Par ailleurs, nous avons eu la possibilité de constater que pour contrôler la pollution de l'atmosphère dans les entreprises qui utilisent de l'amiante, les méthodes de prélèvement, comme la qualité des instruments d'analyse et de mesure, ne sont pas toujours ce qu'ils devraient être et de plus, les prélèvements ne se font pas toujours à l'endroit et au jour où il le faudrait ; les visites d'entreprises devraient être inopinées et non pas annoncées plusieurs jours avant.

Les méthodes de mesure et de contrôle des taux d'empoussièrement de l'amiante en milieu. industriel nous apparaissent comme étant primordiales pour l'application d'une politique de prévention et dans ce domaine, nous pensons qu'il reste beaucoup à faire.

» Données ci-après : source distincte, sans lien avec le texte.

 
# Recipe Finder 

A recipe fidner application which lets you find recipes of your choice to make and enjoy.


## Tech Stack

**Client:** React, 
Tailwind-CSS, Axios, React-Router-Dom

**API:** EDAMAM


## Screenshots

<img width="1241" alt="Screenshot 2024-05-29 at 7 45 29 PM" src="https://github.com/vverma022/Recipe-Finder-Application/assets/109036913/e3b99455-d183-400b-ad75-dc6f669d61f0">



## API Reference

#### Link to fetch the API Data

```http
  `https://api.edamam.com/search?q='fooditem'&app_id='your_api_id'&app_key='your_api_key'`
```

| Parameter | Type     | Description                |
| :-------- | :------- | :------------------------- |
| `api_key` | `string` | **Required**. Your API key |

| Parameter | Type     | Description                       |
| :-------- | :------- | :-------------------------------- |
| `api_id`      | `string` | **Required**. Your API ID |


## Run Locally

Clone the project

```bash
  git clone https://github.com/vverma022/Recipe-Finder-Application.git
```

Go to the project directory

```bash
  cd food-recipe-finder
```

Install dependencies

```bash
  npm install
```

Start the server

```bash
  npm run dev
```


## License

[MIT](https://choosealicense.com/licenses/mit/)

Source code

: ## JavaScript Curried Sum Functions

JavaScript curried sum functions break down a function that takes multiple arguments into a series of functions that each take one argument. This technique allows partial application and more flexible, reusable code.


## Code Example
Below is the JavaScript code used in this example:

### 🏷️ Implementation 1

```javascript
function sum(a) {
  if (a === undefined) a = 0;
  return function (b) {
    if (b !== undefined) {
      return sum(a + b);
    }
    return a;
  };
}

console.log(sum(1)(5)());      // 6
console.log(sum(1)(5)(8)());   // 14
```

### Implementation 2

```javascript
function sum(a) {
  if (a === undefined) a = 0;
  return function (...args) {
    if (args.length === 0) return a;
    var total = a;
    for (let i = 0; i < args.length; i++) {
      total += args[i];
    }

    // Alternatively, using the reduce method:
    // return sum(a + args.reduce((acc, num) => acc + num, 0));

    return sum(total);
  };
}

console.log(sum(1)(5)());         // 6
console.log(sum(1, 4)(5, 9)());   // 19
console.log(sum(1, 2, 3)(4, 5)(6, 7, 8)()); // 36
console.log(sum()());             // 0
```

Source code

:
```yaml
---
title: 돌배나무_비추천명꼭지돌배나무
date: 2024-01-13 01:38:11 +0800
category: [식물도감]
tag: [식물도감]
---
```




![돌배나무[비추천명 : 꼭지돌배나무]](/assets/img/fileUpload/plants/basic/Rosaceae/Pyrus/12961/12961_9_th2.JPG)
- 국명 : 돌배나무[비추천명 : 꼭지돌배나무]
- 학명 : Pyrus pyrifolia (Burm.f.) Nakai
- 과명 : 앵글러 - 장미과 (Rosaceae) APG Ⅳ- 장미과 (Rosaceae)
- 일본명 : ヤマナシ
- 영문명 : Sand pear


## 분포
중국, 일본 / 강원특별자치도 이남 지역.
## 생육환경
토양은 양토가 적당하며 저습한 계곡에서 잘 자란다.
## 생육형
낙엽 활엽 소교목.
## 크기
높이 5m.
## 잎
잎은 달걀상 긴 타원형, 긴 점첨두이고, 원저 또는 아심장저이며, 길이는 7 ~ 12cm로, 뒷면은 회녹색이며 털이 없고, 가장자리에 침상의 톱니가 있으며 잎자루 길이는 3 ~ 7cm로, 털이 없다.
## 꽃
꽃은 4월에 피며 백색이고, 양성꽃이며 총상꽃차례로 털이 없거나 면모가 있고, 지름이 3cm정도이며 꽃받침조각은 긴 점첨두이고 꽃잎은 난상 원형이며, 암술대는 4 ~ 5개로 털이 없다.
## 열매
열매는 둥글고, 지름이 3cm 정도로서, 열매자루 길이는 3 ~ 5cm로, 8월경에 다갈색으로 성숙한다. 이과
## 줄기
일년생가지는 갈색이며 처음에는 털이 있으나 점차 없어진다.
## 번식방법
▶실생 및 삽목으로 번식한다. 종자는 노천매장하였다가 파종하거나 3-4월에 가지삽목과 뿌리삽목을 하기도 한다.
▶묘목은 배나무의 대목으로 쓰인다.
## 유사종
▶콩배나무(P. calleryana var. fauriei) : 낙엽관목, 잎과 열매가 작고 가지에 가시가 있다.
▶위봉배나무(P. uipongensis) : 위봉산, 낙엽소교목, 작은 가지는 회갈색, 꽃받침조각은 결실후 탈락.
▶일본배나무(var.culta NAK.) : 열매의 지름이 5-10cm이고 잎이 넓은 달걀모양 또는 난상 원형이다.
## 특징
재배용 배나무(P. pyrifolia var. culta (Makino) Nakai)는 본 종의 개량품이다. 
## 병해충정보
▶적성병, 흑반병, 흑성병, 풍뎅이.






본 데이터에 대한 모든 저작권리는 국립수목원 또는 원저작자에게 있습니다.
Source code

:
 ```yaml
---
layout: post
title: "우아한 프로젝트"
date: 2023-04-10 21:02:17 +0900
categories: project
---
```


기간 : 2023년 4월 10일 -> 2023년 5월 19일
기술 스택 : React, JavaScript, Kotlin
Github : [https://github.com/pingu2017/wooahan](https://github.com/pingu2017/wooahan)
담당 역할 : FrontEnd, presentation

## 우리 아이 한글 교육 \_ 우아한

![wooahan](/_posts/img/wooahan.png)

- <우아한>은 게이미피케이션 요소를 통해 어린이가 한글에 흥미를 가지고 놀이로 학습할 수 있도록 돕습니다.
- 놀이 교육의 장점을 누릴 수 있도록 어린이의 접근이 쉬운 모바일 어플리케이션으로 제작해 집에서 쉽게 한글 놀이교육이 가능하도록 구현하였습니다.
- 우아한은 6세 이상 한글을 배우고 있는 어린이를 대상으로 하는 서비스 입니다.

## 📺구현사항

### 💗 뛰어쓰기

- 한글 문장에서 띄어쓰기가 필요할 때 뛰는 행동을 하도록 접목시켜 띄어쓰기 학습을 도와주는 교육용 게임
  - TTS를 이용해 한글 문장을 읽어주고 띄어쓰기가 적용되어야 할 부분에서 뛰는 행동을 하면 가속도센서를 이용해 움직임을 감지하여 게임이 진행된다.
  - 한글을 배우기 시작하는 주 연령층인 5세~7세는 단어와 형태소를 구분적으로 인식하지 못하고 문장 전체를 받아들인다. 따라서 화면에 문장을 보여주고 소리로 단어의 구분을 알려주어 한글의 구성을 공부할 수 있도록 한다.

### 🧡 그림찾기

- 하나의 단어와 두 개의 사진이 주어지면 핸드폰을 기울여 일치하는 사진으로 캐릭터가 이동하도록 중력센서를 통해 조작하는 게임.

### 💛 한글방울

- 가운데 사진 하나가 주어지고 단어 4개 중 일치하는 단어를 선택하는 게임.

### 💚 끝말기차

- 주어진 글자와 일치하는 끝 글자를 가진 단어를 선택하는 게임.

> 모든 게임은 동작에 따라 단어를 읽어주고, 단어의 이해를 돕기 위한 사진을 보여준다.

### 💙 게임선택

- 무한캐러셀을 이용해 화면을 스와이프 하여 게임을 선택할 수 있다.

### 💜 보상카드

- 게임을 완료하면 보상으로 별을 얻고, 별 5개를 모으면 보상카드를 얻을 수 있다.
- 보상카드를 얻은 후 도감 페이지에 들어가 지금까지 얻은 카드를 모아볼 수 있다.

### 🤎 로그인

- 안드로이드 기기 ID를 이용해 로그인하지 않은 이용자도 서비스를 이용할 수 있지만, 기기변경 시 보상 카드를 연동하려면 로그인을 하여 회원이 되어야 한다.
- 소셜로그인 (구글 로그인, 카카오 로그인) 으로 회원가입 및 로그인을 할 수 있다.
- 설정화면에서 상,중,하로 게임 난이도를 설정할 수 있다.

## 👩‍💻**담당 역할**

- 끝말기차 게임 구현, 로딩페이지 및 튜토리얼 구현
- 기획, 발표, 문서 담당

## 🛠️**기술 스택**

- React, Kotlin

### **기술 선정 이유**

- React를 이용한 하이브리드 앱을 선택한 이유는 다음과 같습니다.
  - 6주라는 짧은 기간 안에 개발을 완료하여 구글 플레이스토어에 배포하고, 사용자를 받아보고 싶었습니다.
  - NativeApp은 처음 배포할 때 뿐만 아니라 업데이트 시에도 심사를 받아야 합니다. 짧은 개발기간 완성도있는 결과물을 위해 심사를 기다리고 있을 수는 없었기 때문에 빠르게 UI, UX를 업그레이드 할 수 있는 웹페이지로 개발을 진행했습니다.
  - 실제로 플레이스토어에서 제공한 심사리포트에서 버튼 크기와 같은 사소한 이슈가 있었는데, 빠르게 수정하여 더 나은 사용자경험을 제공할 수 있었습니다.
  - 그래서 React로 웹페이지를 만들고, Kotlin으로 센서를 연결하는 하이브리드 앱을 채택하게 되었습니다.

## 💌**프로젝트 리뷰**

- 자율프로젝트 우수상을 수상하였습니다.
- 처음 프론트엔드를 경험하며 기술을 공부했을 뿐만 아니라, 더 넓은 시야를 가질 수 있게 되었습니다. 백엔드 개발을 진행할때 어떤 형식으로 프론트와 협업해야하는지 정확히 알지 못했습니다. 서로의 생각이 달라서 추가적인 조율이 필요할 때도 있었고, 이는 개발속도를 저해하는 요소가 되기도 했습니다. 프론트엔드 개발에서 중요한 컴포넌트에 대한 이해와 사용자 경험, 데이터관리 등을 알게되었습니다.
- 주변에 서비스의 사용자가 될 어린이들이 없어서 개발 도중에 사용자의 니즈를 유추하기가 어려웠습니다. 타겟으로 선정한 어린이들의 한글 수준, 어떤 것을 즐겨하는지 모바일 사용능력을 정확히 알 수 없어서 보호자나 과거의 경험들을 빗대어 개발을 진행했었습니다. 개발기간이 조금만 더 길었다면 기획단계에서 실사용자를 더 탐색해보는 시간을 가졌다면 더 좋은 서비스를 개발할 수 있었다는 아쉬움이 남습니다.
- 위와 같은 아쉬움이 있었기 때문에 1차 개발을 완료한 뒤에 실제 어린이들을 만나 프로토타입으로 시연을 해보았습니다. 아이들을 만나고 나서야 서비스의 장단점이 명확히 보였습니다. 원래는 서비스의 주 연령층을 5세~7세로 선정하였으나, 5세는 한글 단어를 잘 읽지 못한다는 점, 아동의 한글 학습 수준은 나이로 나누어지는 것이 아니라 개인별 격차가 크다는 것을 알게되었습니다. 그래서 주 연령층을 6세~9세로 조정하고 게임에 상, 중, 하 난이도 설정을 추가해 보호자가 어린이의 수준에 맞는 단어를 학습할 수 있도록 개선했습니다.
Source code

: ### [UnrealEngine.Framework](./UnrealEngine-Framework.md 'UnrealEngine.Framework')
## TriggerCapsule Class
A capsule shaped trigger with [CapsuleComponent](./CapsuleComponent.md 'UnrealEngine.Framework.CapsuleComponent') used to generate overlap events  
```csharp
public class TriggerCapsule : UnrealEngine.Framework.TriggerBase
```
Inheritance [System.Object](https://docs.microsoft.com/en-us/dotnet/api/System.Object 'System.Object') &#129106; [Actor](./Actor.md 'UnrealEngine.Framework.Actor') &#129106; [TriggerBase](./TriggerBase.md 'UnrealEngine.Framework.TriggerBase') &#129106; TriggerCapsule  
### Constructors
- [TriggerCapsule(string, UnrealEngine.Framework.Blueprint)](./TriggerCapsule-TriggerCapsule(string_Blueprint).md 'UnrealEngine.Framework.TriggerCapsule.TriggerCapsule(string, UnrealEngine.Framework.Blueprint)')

C'est pour cette raison, comme nous l'avons dit dans notre intervention au C.A de l'INRS, le 22 Mai, que chacun doit rester à sa place. Il ne faut pas confondre les rôles. Il est de la responsabilité des producteurs et des utilisateurs de l'amiante de veiller à ce que les travailleurs puissent exercer leur activité dans de bonnes conditions et soient effectivement protégés et il est de la responsabilité de l'INRS de veiller par ses recherches et ses interventions, à ce que les produits, les matières utilisés ne nuisent pas à la santé des travailleurs.

Grâce à votre lettre, la possibilité nous étant offerte de réaffirmer notre position, nous l'avons fait en essayant de rejeter toute polémique inutile.

Veuillez agréer, Monsieur le Secrétaire, l'expression de nos sentiments distingués.